District Magistrate, Madina District Court II

District Magistrate
- Appointed by: Judicial Service of Ghana

Secretary, International Association of Women Judges (IAWJ) Ghana Chapter

Legal Officer
- In office 2018–2022

Recorder, Judicial Council and General Legal Council
- In office 2018–2022

Personal details
- Born: Ghana
- Education: University of London (LLB); Ghana School of Law (QCL);
- Alma mater: University of London; Ghana School of Law;
- Occupation: Magistrate
- Known for: Secretary, IAWJ Ghana Chapter

= Susanna Nyakotey =

Ghanaian district magistrate

Her Worship Susanna Nyakotey is a Ghanaian District Magistrate and the current Secretary of the International Association of Women Judges (IAWJ) Ghana Chapter. She currently presides over the Madina District Court II in Accra.

== Education ==
Nyakotey Susanna holds a Bachelor of laws (LLB) degree from the University of London.

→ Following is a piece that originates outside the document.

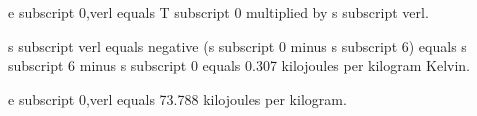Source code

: e subscript 0,verl equals T subscript 0 multiplied by s subscript verl.  

s subscript verl equals negative (s subscript 0 minus s subscript 6) equals s subscript 6 minus s subscript 0 equals 0.307 kilojoules per kilogram Kelvin.  

e subscript 0,verl equals 73.788 kilojoules per kilogram.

She subsequently obtained her Qualifying Certificate in Law from the Ghana School of Law, qualifying her to be admitted to the Ghana Bar.

== Career ==
Nyakotey's career in the Judiciary started in 2008, when she worked in the Circuit Court as an interpreter, a position she held until 2015. This experience foundationally provided her with practical exposure to court proceedings and judicial administration.

She gained additional experience through an internship with the Office of the Attorney General and Ministry of Justice. She also completed her pupillage with Torpey and Associates, a private legal firm.

From 2018-2022, Nyakotey served as a Legal Officer in the Legal Department of the Judicial Service of Ghana. In this period, she also held the positions of Recorder for the Judicial Council and Recorder for the General Legal Council, contributing to the administrative and regulatory functions of Ghana's legal profession.